*** Opening PROVIDED RECORDS ***

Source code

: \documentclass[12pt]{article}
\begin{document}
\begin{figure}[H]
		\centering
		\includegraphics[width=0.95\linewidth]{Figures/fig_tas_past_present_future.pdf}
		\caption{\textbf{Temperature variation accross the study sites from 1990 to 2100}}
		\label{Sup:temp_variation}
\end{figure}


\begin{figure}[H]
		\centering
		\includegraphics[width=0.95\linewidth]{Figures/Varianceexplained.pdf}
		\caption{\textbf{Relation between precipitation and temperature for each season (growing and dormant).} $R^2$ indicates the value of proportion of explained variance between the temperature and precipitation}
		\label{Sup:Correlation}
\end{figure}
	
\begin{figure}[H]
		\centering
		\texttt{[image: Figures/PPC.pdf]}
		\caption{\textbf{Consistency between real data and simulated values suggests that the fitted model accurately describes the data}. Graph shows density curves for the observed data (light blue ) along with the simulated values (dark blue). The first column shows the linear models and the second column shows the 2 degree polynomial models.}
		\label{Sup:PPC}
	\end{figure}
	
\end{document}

*** Closing PROVIDED RECORDS ***

* PROBLEM STATEMENT: Write out all records exactly, keeping every detail.

* WRITTEN REPLY:
Source code

: \documentclass[12pt]{article}
\begin{document}
\begin{figure}[H]
		\centering
		\includegraphics[width=0.95\linewidth]{Figures/fig_tas_past_present_future.pdf}
		\caption{\textbf{Temperature variation accross the study sites from 1990 to 2100}}
		\label{Sup:temp_variation}
\end{figure}


\begin{figure}[H]
		\centering
		\includegraphics[width=0.95\linewidth]{Figures/Varianceexplained.pdf}
		\caption{\textbf{Relation between precipitation and temperature for each season (growing and dormant).} $R^2$ indicates the value of proportion of explained variance between the temperature and precipitation}
		\label{Sup:Correlation}
\end{figure}
	
\begin{figure}[H]
		\centering
		\texttt{[image: Figures/PPC.pdf]}
		\caption{\textbf{Consistency between real data and simulated values suggests that the fitted model accurately describes the data}. Graph shows density curves for the observed data (light blue ) along with the simulated values (dark blue). The first column shows the linear models and the second column shows the 2 degree polynomial models.}
		\label{Sup:PPC}
	\end{figure}
	
\end{document}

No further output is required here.